Task details
When you reach the line in the data below that contains "been planning to", please start repeating lines exactly, and stop after the line that contains "even if I’m", repeating nothing else.

▼▼▼

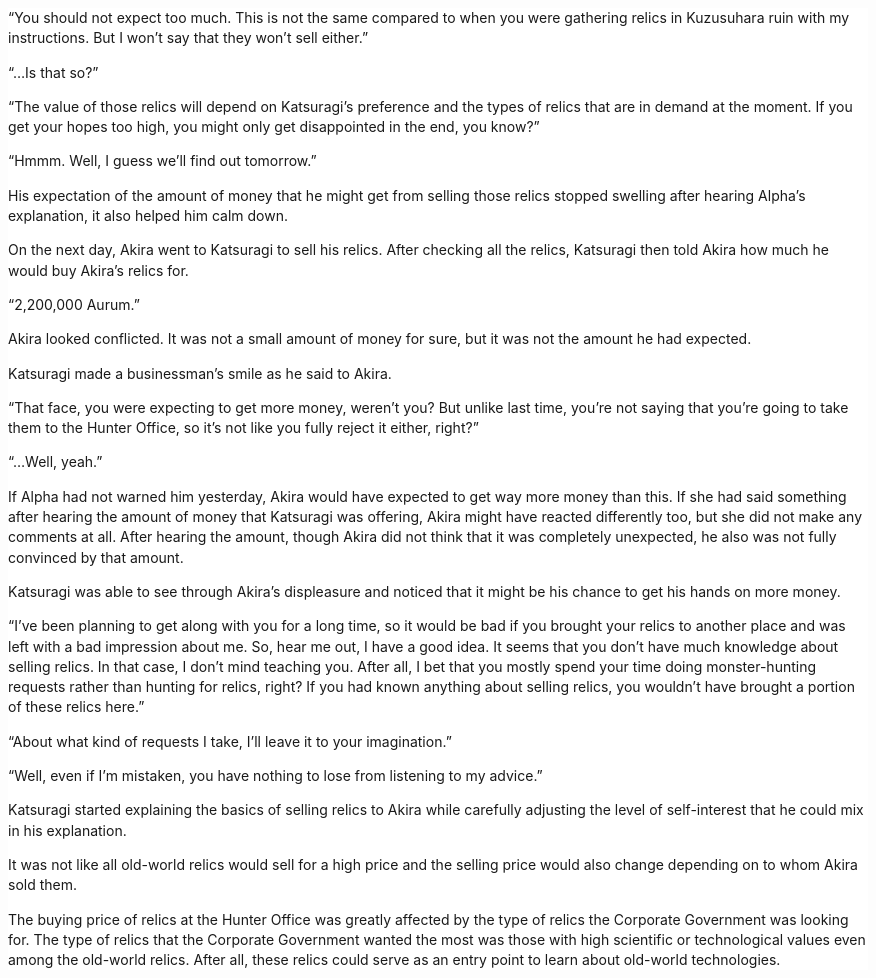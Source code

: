 “You should not expect too much. This is not the same compared to when you were gathering relics in Kuzusuhara ruin with my instructions. But I won’t say that they won’t sell either.”

“…Is that so?”

“The value of those relics will depend on Katsuragi’s preference and the types of relics that are in demand at the moment. If you get your hopes too high, you might only get disappointed in the end, you know?”

“Hmmm. Well, I guess we’ll find out tomorrow.”

His expectation of the amount of money that he might get from selling those relics stopped swelling after hearing Alpha’s explanation, it also helped him calm down.

On the next day, Akira went to Katsuragi to sell his relics. After checking all the relics, Katsuragi then told Akira how much he would buy Akira’s relics for.

“2,200,000 Aurum.”

Akira looked conflicted. It was not a small amount of money for sure, but it was not the amount he had expected.

Katsuragi made a businessman’s smile as he said to Akira.

“That face, you were expecting to get more money, weren’t you? But unlike last time, you’re not saying that you’re going to take them to the Hunter Office, so it’s not like you fully reject it either, right?”

“…Well, yeah.”

If Alpha had not warned him yesterday, Akira would have expected to get way more money than this. If she had said something after hearing the amount of money that Katsuragi was offering, Akira might have reacted differently too, but she did not make any comments at all. After hearing the amount, though Akira did not think that it was completely unexpected, he also was not fully convinced by that amount.

Katsuragi was able to see through Akira’s displeasure and noticed that it might be his chance to get his hands on more money.

“I’ve been planning to get along with you for a long time, so it would be bad if you brought your relics to another place and was left with a bad impression about me. So, hear me out, I have a good idea. It seems that you don’t have much knowledge about selling relics. In that case, I don’t mind teaching you. After all, I bet that you mostly spend your time doing monster-hunting requests rather than hunting for relics, right? If you had known anything about selling relics, you wouldn’t have brought a portion of these relics here.”

“About what kind of requests I take, I’ll leave it to your imagination.”

“Well, even if I’m mistaken, you have nothing to lose from listening to my advice.”

Katsuragi started explaining the basics of selling relics to Akira while carefully adjusting the level of self-interest that he could mix in his explanation.

It was not like all old-world relics would sell for a high price and the selling price would also change depending on to whom Akira sold them.

The buying price of relics at the Hunter Office was greatly affected by the type of relics the Corporate Government was looking for. The type of relics that the Corporate Government wanted the most was those with high scientific or technological values even among the old-world relics. After all, these relics could serve as an entry point to learn about old-world technologies.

▲▲▲

Exercise answer
“I’ve been planning to get along with you for a long time, so it would be bad if you brought your relics to another place and was left with a bad impression about me. So, hear me out, I have a good idea. It seems that you don’t have much knowledge about selling relics. In that case, I don’t mind teaching you. After all, I bet that you mostly spend your time doing monster-hunting requests rather than hunting for relics, right? If you had known anything about selling relics, you wouldn’t have brought a portion of these relics here.”

“About what kind of requests I take, I’ll leave it to your imagination.”

“Well, even if I’m mistaken, you have nothing to lose from listening to my advice.”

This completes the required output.